Hi,
We started having the same issue after upgrading servers from 2.12.9 to
2.15.5 and clients from 2.15.3 to 2.15.5. Only a couple of older OSS had
the issue. They use Connectx-3 FDR card and the mlx4 driver. After
replacing them with newer Connectx-4, which use the mlx5 driver, we
haven't had issue so far. We still have FDR/mlx4 clients using it.
It is the OS (Rocky 8 on servers and Rocky 9 on clients) provided drivers.
Are you using IB cards that use mlx4 driver on the OSS.
Cheers,
Hans Henrik
On 04/09/2024 19.50, Alastair Basden via lustre-discuss wrote:
Hi Makie,
Yes, sorry, that should be:
From the client (172.18.178.216):
lnetctl ping 172.18.185.8@o2ib
manage:
- ping:
errno: -1
descr: failed to ping 172.18.185.8@o2ib: Input/output error
From the server (172.18.185.8):
lnetctl ping 172.18.178.216@o2ib
manage:
- ping:
errno: -1
descr: failed to ping 172.18.178.216@o2ib: Input/output error
And yet a standard ping works.
Pinging to/from other clients and other OSSs works. i.e. the file
system is fully functional and in production, just this client and one
or two others are having problems.
We are a link down on the core-edge switch link on the edge switch
with this client attached. Given that a standard ping works,
connectivity is there. But perhaps there is some rdma issue?
Cheers,
Alastair.
On Wed, 4 Sep 2024, Makia Minich wrote:
[You don't often get email from [email protected]. Learn
why this is important at https://aka.ms/LearnAboutSenderIdentification ]
[EXTERNAL EMAIL]
The IP for the nid in your “net show” isn’t any of the nids you
pinged.
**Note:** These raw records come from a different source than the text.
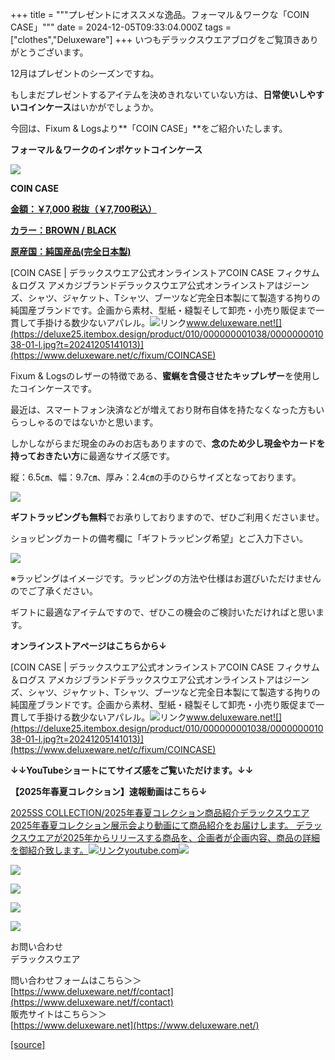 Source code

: +++
title = """プレゼントにオススメな逸品。フォーマル＆ワークな「COIN CASE」"""
date = 2024-12-05T09:33:04.000Z
tags = ["clothes","Deluxeware"]
+++
いつもデラックスウエアブログをご覧頂きありがとうございます。

12月はプレゼントのシーズンですね。

もしまだプレゼントするアイテムを決めきれないていない方は、**日常使いしやすいコインケース**はいかがでしょうか。

今回は、Fixum & Logsより**「COIN CASE」**をご紹介いたします。

**フォーマル＆ワークのインポケットコインケース**

[![](https://stat.ameba.jp/user_images/20241205/17/deluxeware/7d/61/j/o0800080015518057097.jpg)](https://stat.ameba.jp/user_images/20241205/17/deluxeware/7d/61/j/o0800080015518057097.jpg)

**COIN CASE**

**[金額：￥7,000 税抜（￥7,700税込）](https://www.deluxeware.net/c/fixum/COINCASE)**

**[カラー：BROWN / BLACK](https://www.deluxeware.net/c/fixum/COINCASE)**

**[原産国：純国産品(完全日本製)](https://www.deluxeware.net/c/fixum/COINCASE)**

[COIN CASE | デラックスウエア公式オンラインストアCOIN CASE フィクサム＆ログス アメカジブランドデラックスウエア公式オンラインストアはジーンズ、シャツ、ジャケット、Tシャツ、ブーツなど完全日本製にて製造する拘りの純国産ブランドです。企画から素材、型紙・縫製そして卸売・小売り販促まで一貫して手掛ける数少ないアパレル。![リンク](https://c.stat100.ameba.jp/ameblo/symbols/v3.20.0/svg/gray/editor_link.svg)www.deluxeware.net![](https://deluxe25.itembox.design/product/010/000000001038/000000001038-01-l.jpg?t=20241205141013)](https://www.deluxeware.net/c/fixum/COINCASE)

Fixum & Logsのレザーの特徴である、**蜜蝋を含侵させたキップレザー**を使用したコインケースです。

最近は、スマートフォン決済などが増えており財布自体を持たなくなった方もいらっしゃるのではないかと思います。

しかしながらまだ現金のみのお店もありますので、**念のため少し現金やカードを持っておきたい方**に最適なサイズ感です。

縦：6.5㎝、幅：9.7㎝、厚み：2.4㎝の手のひらサイズとなっております。

[![](https://stat.ameba.jp/user_images/20241205/18/deluxeware/a3/41/j/o0800080015518068275.jpg)](https://stat.ameba.jp/user_images/20241205/18/deluxeware/a3/41/j/o0800080015518068275.jpg)

**ギフトラッピングも無料**でお承りしておりますので、ぜひご利用くださいませ。

ショッピングカートの備考欄に「ギフトラッピング希望」とご入力下さい。

[![](https://stat.ameba.jp/user_images/20241205/17/deluxeware/6a/e9/j/o0800080015518057099.jpg)](https://stat.ameba.jp/user_images/20241205/17/deluxeware/6a/e9/j/o0800080015518057099.jpg)

※ラッピングはイメージです。ラッピングの方法や仕様はお選びいただけませんのでご了承ください。

ギフトに最適なアイテムですので、ぜひこの機会のご検討いただければと思います。

**オンラインストアページはこちらから↓**

[COIN CASE | デラックスウエア公式オンラインストアCOIN CASE フィクサム＆ログス アメカジブランドデラックスウエア公式オンラインストアはジーンズ、シャツ、ジャケット、Tシャツ、ブーツなど完全日本製にて製造する拘りの純国産ブランドです。企画から素材、型紙・縫製そして卸売・小売り販促まで一貫して手掛ける数少ないアパレル。![リンク](https://c.stat100.ameba.jp/ameblo/symbols/v3.20.0/svg/gray/editor_link.svg)www.deluxeware.net![](https://deluxe25.itembox.design/product/010/000000001038/000000001038-01-l.jpg?t=20241205141013)](https://www.deluxeware.net/c/fixum/COINCASE)

**↓↓YouTubeショートにてサイズ感をご覧いただけます。↓↓**

**【2025年春夏コレクション】速報動画はこちら↓**

[2025SS COLLECTION/2025年春夏コレクション商品紹介デラックスウエア2025年春夏コレクション展示会より動画にて商品紹介をお届けします。 デラックスウエアが2025年からリリースする商品を、企画者が企画内容、商品の詳細を御紹介致します。![リンク](https://c.stat100.ameba.jp/ameblo/symbols/v3.20.0/svg/gray/editor_link.svg)youtube.com![](https://i.ytimg.com/vi/A71qJSd2lh4/hqdefault.jpg?sqp=-oaymwEXCOADEI4CSFryq4qpAwkIARUAAIhCGAE=&rs=AOn4CLAjvDtZHCLmch_wfz5qqtOMUoi28A&days_since_epoch=20062)](https://youtube.com/playlist?list=PLmcuUjZ67rhnclr762_W-zDg7FyyrNvqF&si=i5jmUgffa4tsH9Ds)

[![](https://stat.ameba.jp/user_images/20241116/16/deluxeware/4a/05/j/o1200050015510661447.jpg?caw=800)](https://www.deluxeware.net/c/deluxeware/D-26)

[![](https://stat.ameba.jp/user_images/20240315/15/deluxeware/04/7f/j/o0800026015413271803.jpg?caw=800)](https://www.instagram.com/deluxeware/?hl=ja)

[![](https://stat.ameba.jp/user_images/20220415/12/deluxeware/3b/ce/j/o0800026015103175481.jpg?caw=800)](https://www.deluxeware.net/f/headstore)

[![](https://stat.ameba.jp/user_images/20220415/12/deluxeware/d7/c6/j/o0800026015103175487.jpg?caw=800)](https://www.deluxeware.net/)

お問い合わせ  
デラックスウエア

問い合わせフォームはこちら＞＞  
[https://www.deluxeware.net/f/contact](https://www.deluxeware.net/f/contact)  
販売サイトはこちら＞＞  
[https://www.deluxeware.net](https://www.deluxeware.net/)

[[source]](https://ameblo.jp/deluxeware/entry-12877565406.html)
Is an address misconfigured somewhere?
On Sep 4, 2024, at 2:52 AM, Alastair Basden via lustre-discuss
<[email protected]> wrote:
Hi,
We are having some Lnet issues, and wonder if anyone can advise.
Client is 2.15.5, server is 2.12.6.
Fabric is IB.
The file system mounts, but OSTs on a couple of OSSs are not
contactable.
Client and servers can ping each other over the IB network.
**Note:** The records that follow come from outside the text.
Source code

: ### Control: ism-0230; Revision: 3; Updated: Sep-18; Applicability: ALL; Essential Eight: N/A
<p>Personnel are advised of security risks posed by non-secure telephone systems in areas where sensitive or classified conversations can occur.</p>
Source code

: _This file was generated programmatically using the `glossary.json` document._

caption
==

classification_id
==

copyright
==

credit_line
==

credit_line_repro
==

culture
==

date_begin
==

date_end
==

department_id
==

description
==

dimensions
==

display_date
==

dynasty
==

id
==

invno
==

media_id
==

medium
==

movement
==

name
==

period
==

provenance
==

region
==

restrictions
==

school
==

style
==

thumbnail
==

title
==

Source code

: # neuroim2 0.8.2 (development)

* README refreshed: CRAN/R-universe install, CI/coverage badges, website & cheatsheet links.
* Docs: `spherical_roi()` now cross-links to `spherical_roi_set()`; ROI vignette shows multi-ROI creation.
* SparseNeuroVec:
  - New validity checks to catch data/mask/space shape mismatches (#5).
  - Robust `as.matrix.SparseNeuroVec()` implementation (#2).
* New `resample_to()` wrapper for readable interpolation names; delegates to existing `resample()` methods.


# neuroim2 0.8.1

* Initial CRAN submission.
However, a lnetctl ping fails to/from the bad OSSs to this client.
To other clients it's all fine.
i.e. for most of the clients it is working well, just one or two not
so.
Server to client:
lnetctl ping 172.18.178.201@o2ib
manage:
- ping:
errno: -1
descr: failed to ping 172.18.178.201@o2ib: Input/output error
Client to server:
anage:
- ping:
errno: -1
descr: failed to ping 172.18.185.10@o2ib: Input/output error
And the o2ib network is noted as down:
lnetctl net show --net o2ib --verbose
net:
- net type: o2ib
local NI(s):
- nid: 172.18.178.216@o2ib
status: down
interfaces:
0: ibs1f0
statistics:
send_count: 45032
recv_count: 45030
drop_count: 0
tunables:
peer_timeout: 100
peer_credits: 32
peer_buffer_credits: 0
credits: 256
lnd tunables:
peercredits_hiw: 16
map_on_demand: 1
concurrent_sends: 32
fmr_pool_size: 512
fmr_flush_trigger: 384
fmr_cache: 1
ntx: 512
conns_per_peer: 1
dev cpt: 0
CPT: "[0,1]"
Could this be a hardware error, even though the IB is working?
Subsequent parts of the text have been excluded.